# Adding Images To My Website?



## Fresh_Society (Apr 18, 2009)

So i finally built my own website from scratch using dreamweaver and some youtube tutorials...whenever i open it it takes long to load i have the files in PNG should they be in JPEG or something else in order to speed up the loading??

my website is havoksociety.com


----------



## BWD (Mar 8, 2009)

Fresh_Society said:


> So i finally built my own website from scratch using dreamweaver and some youtube tutorials...whenever i open it it takes long to load i have the files in PNG should they be in JPEG or something else in order to speed up the loading??
> 
> my website is havoksociety.com


I don t know, I checked your site for you and it loaded real quick for me. And you don t necessarily have that many images on there. But if it worries you, smaller pics will load quicker or you can always set up the code to pre-load image files.


----------



## anprocil (Sep 16, 2009)

anyone ?
____________________

Installing hydronic and electric radiant floor heating systems | Radiant heat cost


----------



## Pwear (Mar 7, 2008)

loads nice and quick for me


----------



## pdpatch (Aug 30, 2009)

How fast a site loads, can be depended on how fast your local internet connection is. 

Also I found that you need to keep images below say 100 kilobits or even less.
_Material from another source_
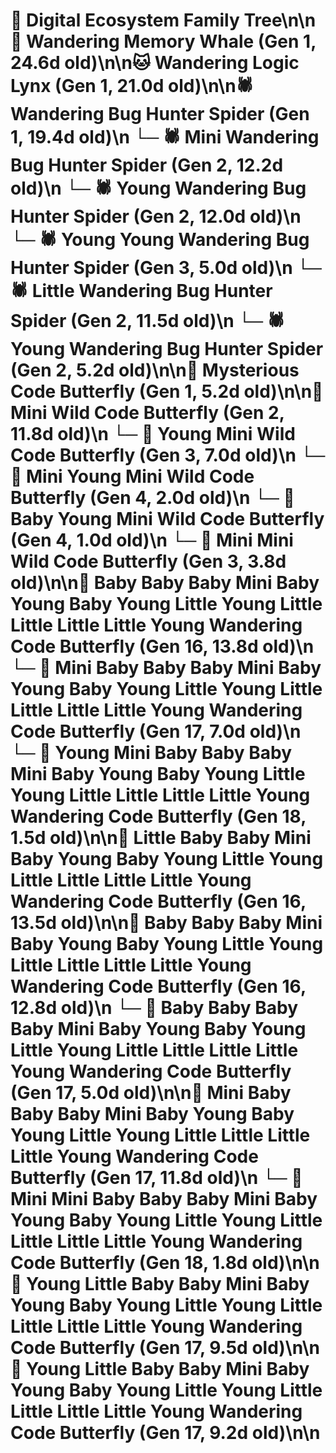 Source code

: # 🌳 Digital Ecosystem Family Tree\n\n🐋 Wandering Memory Whale (Gen 1, 24.6d old)\n\n🐱 Wandering Logic Lynx (Gen 1, 21.0d old)\n\n🕷️ Wandering Bug Hunter Spider (Gen 1, 19.4d old)\n  └─ 🕷️ Mini Wandering Bug Hunter Spider (Gen 2, 12.2d old)\n  └─ 🕷️ Young Wandering Bug Hunter Spider (Gen 2, 12.0d old)\n    └─ 🕷️ Young Young Wandering Bug Hunter Spider (Gen 3, 5.0d old)\n  └─ 🕷️ Little Wandering Bug Hunter Spider (Gen 2, 11.5d old)\n  └─ 🕷️ Young Wandering Bug Hunter Spider (Gen 2, 5.2d old)\n\n🦋 Mysterious Code Butterfly (Gen 1, 5.2d old)\n\n🦋 Mini Wild Code Butterfly (Gen 2, 11.8d old)\n  └─ 🦋 Young Mini Wild Code Butterfly (Gen 3, 7.0d old)\n    └─ 🦋 Mini Young Mini Wild Code Butterfly (Gen 4, 2.0d old)\n    └─ 🦋 Baby Young Mini Wild Code Butterfly (Gen 4, 1.0d old)\n  └─ 🦋 Mini Mini Wild Code Butterfly (Gen 3, 3.8d old)\n\n🦋 Baby Baby Baby Mini Baby Young Baby Young Little Young Little Little Little Little Young Wandering Code Butterfly (Gen 16, 13.8d old)\n  └─ 🦋 Mini Baby Baby Baby Mini Baby Young Baby Young Little Young Little Little Little Little Young Wandering Code Butterfly (Gen 17, 7.0d old)\n    └─ 🦋 Young Mini Baby Baby Baby Mini Baby Young Baby Young Little Young Little Little Little Little Young Wandering Code Butterfly (Gen 18, 1.5d old)\n\n🦋 Little Baby Baby Mini Baby Young Baby Young Little Young Little Little Little Little Young Wandering Code Butterfly (Gen 16, 13.5d old)\n\n🦋 Baby Baby Baby Mini Baby Young Baby Young Little Young Little Little Little Little Young Wandering Code Butterfly (Gen 16, 12.8d old)\n  └─ 🦋 Baby Baby Baby Baby Mini Baby Young Baby Young Little Young Little Little Little Little Young Wandering Code Butterfly (Gen 17, 5.0d old)\n\n🦋 Mini Baby Baby Baby Mini Baby Young Baby Young Little Young Little Little Little Little Young Wandering Code Butterfly (Gen 17, 11.8d old)\n  └─ 🦋 Mini Mini Baby Baby Baby Mini Baby Young Baby Young Little Young Little Little Little Little Young Wandering Code Butterfly (Gen 18, 1.8d old)\n\n🦋 Young Little Baby Baby Mini Baby Young Baby Young Little Young Little Little Little Little Young Wandering Code Butterfly (Gen 17, 9.5d old)\n\n🦋 Young Little Baby Baby Mini Baby Young Baby Young Little Young Little Little Little Little Young Wandering Code Butterfly (Gen 17, 9.2d old)\n\n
Most of the time you can get good looking images using 50 to 60 KB jpg images. png images can be twice as large as a jpg image for the same quality.


----------



## ladyumbrella (Aug 25, 2009)

Hey, just had a look at the site there, it seemed to stall for a second before the page loaded but then everything seemed to run smoothly...noticed a few typos in the about section as well - just to let you know..all the best with it...


----------



## miloumlx (Jul 1, 2009)

PNG files are usually heavier than JPEG, which are harder to optimize for the web, unless you've got the latest Photoshop or that you buy a special program. 
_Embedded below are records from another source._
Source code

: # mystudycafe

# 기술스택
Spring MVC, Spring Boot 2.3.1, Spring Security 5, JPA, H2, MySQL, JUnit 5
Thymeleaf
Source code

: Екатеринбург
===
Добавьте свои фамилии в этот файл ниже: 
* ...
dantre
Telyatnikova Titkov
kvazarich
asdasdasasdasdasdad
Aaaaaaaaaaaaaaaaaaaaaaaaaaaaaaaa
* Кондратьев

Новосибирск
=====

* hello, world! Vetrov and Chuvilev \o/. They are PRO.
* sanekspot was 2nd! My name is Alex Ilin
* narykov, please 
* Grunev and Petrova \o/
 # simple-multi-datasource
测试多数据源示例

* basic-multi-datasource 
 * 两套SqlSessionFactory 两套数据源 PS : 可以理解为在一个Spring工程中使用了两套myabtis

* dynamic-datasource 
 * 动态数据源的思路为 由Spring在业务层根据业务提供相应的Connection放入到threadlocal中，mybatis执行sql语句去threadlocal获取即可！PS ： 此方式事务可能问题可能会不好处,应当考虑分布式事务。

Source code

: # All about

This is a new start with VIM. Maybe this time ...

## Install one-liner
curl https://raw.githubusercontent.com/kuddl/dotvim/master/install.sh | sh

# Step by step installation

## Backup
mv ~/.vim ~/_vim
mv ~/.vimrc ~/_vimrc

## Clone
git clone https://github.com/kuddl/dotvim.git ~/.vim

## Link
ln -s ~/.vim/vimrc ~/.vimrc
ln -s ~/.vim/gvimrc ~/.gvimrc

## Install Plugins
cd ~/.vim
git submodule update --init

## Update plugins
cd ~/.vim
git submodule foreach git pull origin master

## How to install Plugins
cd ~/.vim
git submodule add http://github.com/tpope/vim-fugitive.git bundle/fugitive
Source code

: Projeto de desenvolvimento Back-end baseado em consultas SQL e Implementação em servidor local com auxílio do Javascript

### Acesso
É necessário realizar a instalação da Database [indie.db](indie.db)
Only use PNG when you need a transparency.

I think you should save them as JPEG and optimize them for the web.


----------



## hostingdiva (Mar 31, 2006)

I took a look at your website and it does stall a bit when your images load initially. This is usually a sign that your images are too large. Most designers will splice (i.e., cut) the images into smaller pieces so that they load faster.
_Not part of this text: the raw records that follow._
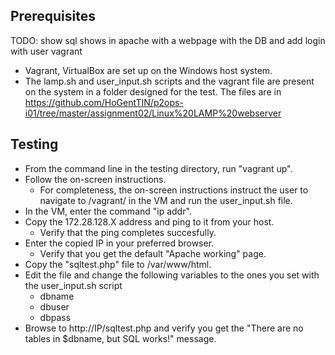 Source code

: ## Prerequisites
TODO: show sql shows in apache with a webpage with the DB and add login with user vagrant

- Vagrant, VirtualBox are set up on the Windows host system.
- The lamp.sh and user_input.sh scripts and the vagrant file are present on the system in a folder designed for the test. The files are in https://github.com/HoGentTIN/p2ops-i01/tree/master/assignment02/Linux%20LAMP%20webserver

## Testing

- From the command line in the testing directory, run "vagrant up".
- Follow the on-screen instructions.
	- For completeness, the on-screen instructions instruct the user to navigate to /vagrant/ in the VM and run the user_input.sh file.
- In the VM, enter the command "ip addr".
- Copy the 172.28.128.X address and ping to it from your host.
	- Verify that the ping completes succesfully.
- Enter the copied IP in your preferred browser.
	- Verify that you get the default "Apache working" page.
- Copy the "sqltest.php" file to /var/www/html.
- Edit the file and change the following variables to the ones you set with the user_input.sh script
	- dbname
	- dbuser
	- dbpass
- Browse to http://IP/sqltest.php and verify you get the "There are no tables in $dbname, but SQL works!" message.

<!--stackedit_data:
eyJoaXN0b3J5IjpbLTIwMTQ5ODI0NDZdfQ==
--> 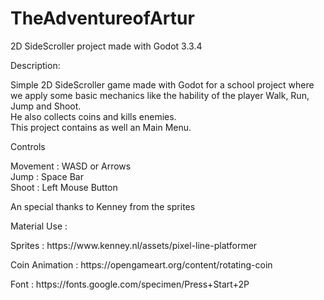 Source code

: # TheAdventureofArtur
2D SideScroller project made with Godot 3.3.4


Description:

Simple 2D SideScroller game made with Godot for a school project where we apply some basic mechanics like the hability of the player Walk, Run, Jump and Shoot. 
<br>
He also collects coins and kills enemies.
<br>
This project contains as well an Main Menu.

Controls 

Movement : WASD or Arrows
<br>
Jump : Space Bar
<br>
Shoot : Left Mouse Button
  

An special thanks to Kenney from the sprites 

Material Use :

  <p>Sprites : https://www.kenney.nl/assets/pixel-line-platformer</p>
  <p>Coin Animation : https://opengameart.org/content/rotating-coin</p>
  <p>Font : https://fonts.google.com/specimen/Press+Start+2P</p>

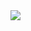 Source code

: <img src="https://capsule-render.vercel.app/api?type=venom&color=timeAuto&height=200&section=header&text=내일배움캠프&fontSize=50&fontcolor=black" />
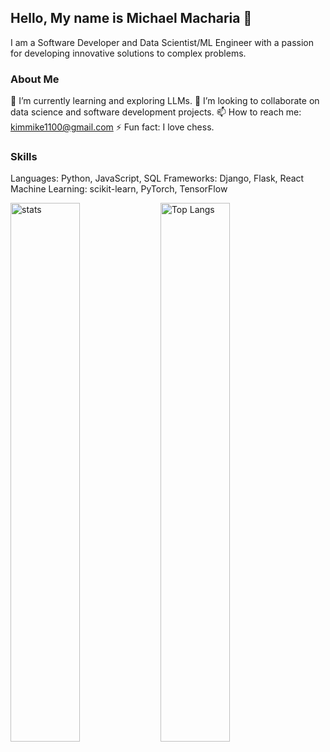 ## Hello, My name is Michael Macharia 👋
I am a Software Developer and Data Scientist/ML Engineer with a passion for developing innovative solutions to complex problems.

### About Me
🌱 I’m currently learning and exploring LLMs.
👯 I’m looking to collaborate on data science and software development projects.
📫 How to reach me: kimmike1100@gmail.com
⚡ Fun fact: I love chess.

### Skills
Languages: Python, JavaScript, SQL
Frameworks: Django, Flask, React
Machine Learning: scikit-learn, PyTorch, TensorFlow


<img alt="stats" align="left" width ="47%" src="https://github-readme-stats.vercel.app/api?username=Mickmacha&show_icons=true">

<img alt="Top Langs" align="left" width ="47%" src= "https://github-readme-stats.vercel.app/api/top-langs/?username=Mickmacha&layout=compact">



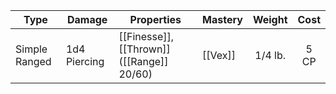 | Type          | Damage       | Properties                                | Mastery | Weight  | Cost |
| ------------- | ------------ | ----------------------------------------- | ------- | :-----: | :--: |
| Simple Ranged | 1d4 Piercing | [[Finesse]], [[Thrown]] ([[Range]] 20/60) | [[Vex]] | 1/4 lb. | 5 CP |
You should also convert the images into either the jpg or gif format. These are the standards for the web and you should stick to standards as much as possible. If you don't have a program for conversion - you can get IrfanView here - Working With Website Images - it's freeware that is pretty great 

Finally - gray text on a black background - really? Are you trying to kill my eyes?  If you're going to use black, you need to use light colors for the text - white, yellow, neon green, etc.


----------